Blog Review: Oct. 14

Optogenetic technology changes; three features in MIPI UniPro; the iPhone power problem; the IEEE-SA EDA & IP Interoperability Symposium; mechanical lumberjacks; making consumers comfortable; industry updates.


Rambus’ Aharon Etengoff explores how new optical interfaces are aiding the burgeoning field of optogenetics, which combines genetic targeting of specific neurons or proteins with optical technology to study living neural circuits.

Anand Shirahatti, Divyang Mali, and Naveen G of Synopsys team up to explain three features that make the MIPI UniPro mobile interconnect stand out, along with the verification challenges each poses.

Being an industry insider can provide a different set of insights, shows Cadence’s Paul McLellan as he looks at the power issue Apple is currently going through with the latest iPhones.

Do you have anything to do today? If not, Mentor’s Dennis Brophy suggests that you may want to attend an IEEE symposium in San Jose that will focus on design and verification flows that depend on tool interoperability.

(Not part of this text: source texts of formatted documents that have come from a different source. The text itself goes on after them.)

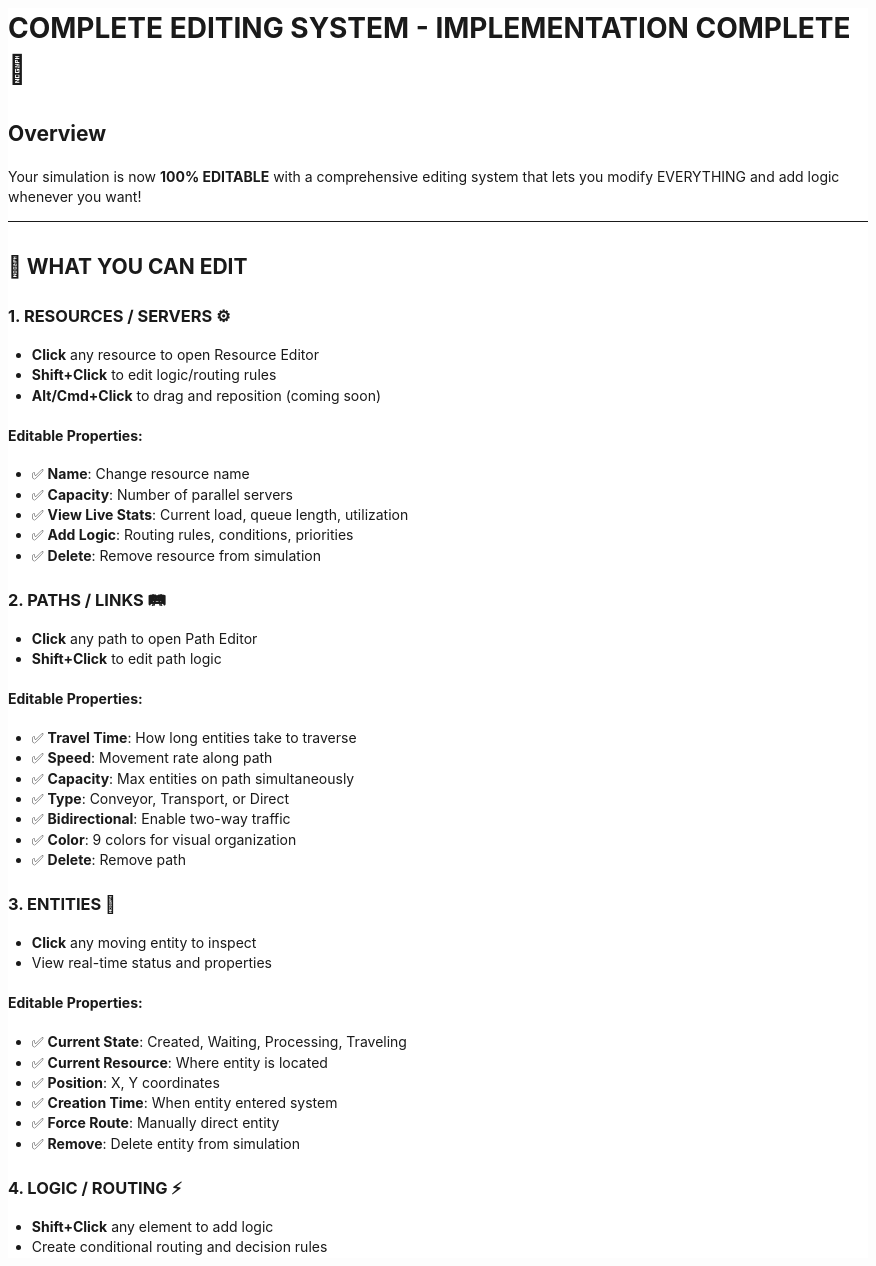 # COMPLETE EDITING SYSTEM - IMPLEMENTATION COMPLETE 🎉

## Overview
Your simulation is now **100% EDITABLE** with a comprehensive editing system that lets you modify EVERYTHING and add logic whenever you want!

---

## 🎯 WHAT YOU CAN EDIT

### 1. **RESOURCES / SERVERS** ⚙️
- **Click** any resource to open Resource Editor
- **Shift+Click** to edit logic/routing rules
- **Alt/Cmd+Click** to drag and reposition (coming soon)

#### Editable Properties:
- ✅ **Name**: Change resource name
- ✅ **Capacity**: Number of parallel servers
- ✅ **View Live Stats**: Current load, queue length, utilization
- ✅ **Add Logic**: Routing rules, conditions, priorities
- ✅ **Delete**: Remove resource from simulation

### 2. **PATHS / LINKS** 🛤️
- **Click** any path to open Path Editor
- **Shift+Click** to edit path logic

#### Editable Properties:
- ✅ **Travel Time**: How long entities take to traverse
- ✅ **Speed**: Movement rate along path
- ✅ **Capacity**: Max entities on path simultaneously
- ✅ **Type**: Conveyor, Transport, or Direct
- ✅ **Bidirectional**: Enable two-way traffic
- ✅ **Color**: 9 colors for visual organization
- ✅ **Delete**: Remove path

### 3. **ENTITIES** 🎯
- **Click** any moving entity to inspect
- View real-time status and properties

#### Editable Properties:
- ✅ **Current State**: Created, Waiting, Processing, Traveling
- ✅ **Current Resource**: Where entity is located
- ✅ **Position**: X, Y coordinates
- ✅ **Creation Time**: When entity entered system
- ✅ **Force Route**: Manually direct entity
- ✅ **Remove**: Delete entity from simulation

### 4. **LOGIC / ROUTING** ⚡
- **Shift+Click** any element to add logic
- Create conditional routing and decision rules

A mechanical lumberjack, a tiny camera packing 16 lenses, and 3-D printed bionics for children feature in this week’s picks for top tech articles from Ansys’ Justin Nescott. Plus, laser weapons aren’t just for sci-fi anymore.

Who is responsible for consumers feeling protected? At the ITS World Congress in Bordeaux, NXP’s Birgit Ahlborn gathered a roundtable to discuss what is needed for people to trust their data and privacy to new technologies.

ARM’s Brian Fuller takes a look at what’s made the news lately, including new phones, potassium batteries, and, in spite of the name, a $55 dev board you can’t eat (but ‘wearables’ you can).

And if you missed last week’s IoT & Security newsletter, check out these featured blogs:

Editor in Chief Ed Sperling contends that intense competition is driving a whole new wave of innovation across the IoE, and opening doors to competitive broadsides.

Technology Editor Ernest Worthman observes that no operating system is hack-proof.

Executive Editor Ann Steffora Mutschler explains why the automotive industry isn’t as secretive as in the past.

Rambus’ Steven Woo points out that computer, memory, network and storage performance all have evolved at different rates, with resulting problems.

Kilopass’ Bernd Stamme argues the notion that IoT SoCs require high-write-endurance embedded NVM is wrong.

Mentor Graphics’ Anne Cirkel finds the Internet of Things is more popular than Taylor Swift.

Andes Technology’s Emerson Hsiao notes that benchmarking can provide relevant data for real-world applications.

NXP’s Birgit Ahlborn attends the ITS World Congress in Bordeaux and looks at the potential of future mobility solutions and the challenges ahead.


realjjj says:

“Cadence’s Paul McLellan as he looks at the power issue Apple is currently going through with the latest iPhones.”

He embarrassed himself and Cadence, he is not informed at all and doesn’t even tries to look at the issue. He claims that Geekbench battery test ” does its best to run the CPU flat out continuously” and that’s not true, he claims that “the screen backlight usually will consume more than the application processor.” and that’s hilarious when the small low res screen in the iphone at a reasonable brightness is using on average some 1W.
He doesn’t do any tests ,doesn’t make any effort to search for others doing any tests, he just gives a baseless verdict like a true Apple user.